Locky ransomware being spread via Facebook Messenger

Clicking on a fake image attachment allows the malware to be downloaded

Facebook Messenger is being used by spammers to spread Locky ransomware.

The attack methodology was discovered by malware researcher Bart Blaze, and has been acknowledged by Facebook. It uses Facebook Messenger to spread a malware downloader called Nemucod that takes the form of an .SVG image file.

Locky is a strain of Dridex banking malware. Earlier this year a Locky attack hit a hospital in the US, which had to pay $17,000 in bitcoin to decrypt important data.

As with other ransomware, once activated Locky encrypts files including images, videos, source code and Office files on the infected machine and connected local networks before issuing a ransom demand for payment in bitcoin for them to be decrypted. In this case payment is requested via a site on the "dark web".

The advice, as always, is to double check before clicking on a link or opening an attached file.

"As always, be wary when someone sends you just an 'image' - especially when it is not how he or she would usually behave," said Blaze on his blog about the issue.

"Additionally, even though both Facebook and Google have excellent security controls/measures in place, something bad can always happen."

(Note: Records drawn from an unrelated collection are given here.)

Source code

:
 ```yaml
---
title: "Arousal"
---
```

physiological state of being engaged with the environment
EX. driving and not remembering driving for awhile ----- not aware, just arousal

Facebook told Computing's sister site The INQUIRER that it is looking into ways to tackle the issue. It suggested that the root cause might lie with a poorly implemented extension for Google's Chrome browser.

"We maintain a number of automated systems to help stop harmful links and files from appearing on Facebook, and we are already blocking these ones from our platform," said a spokesperson.

"In our investigation, we determined that these were not, in fact, installing Locky malware-rather, they were associated with Chrome extensions. We have reported the bad browser extensions to the appropriate parties."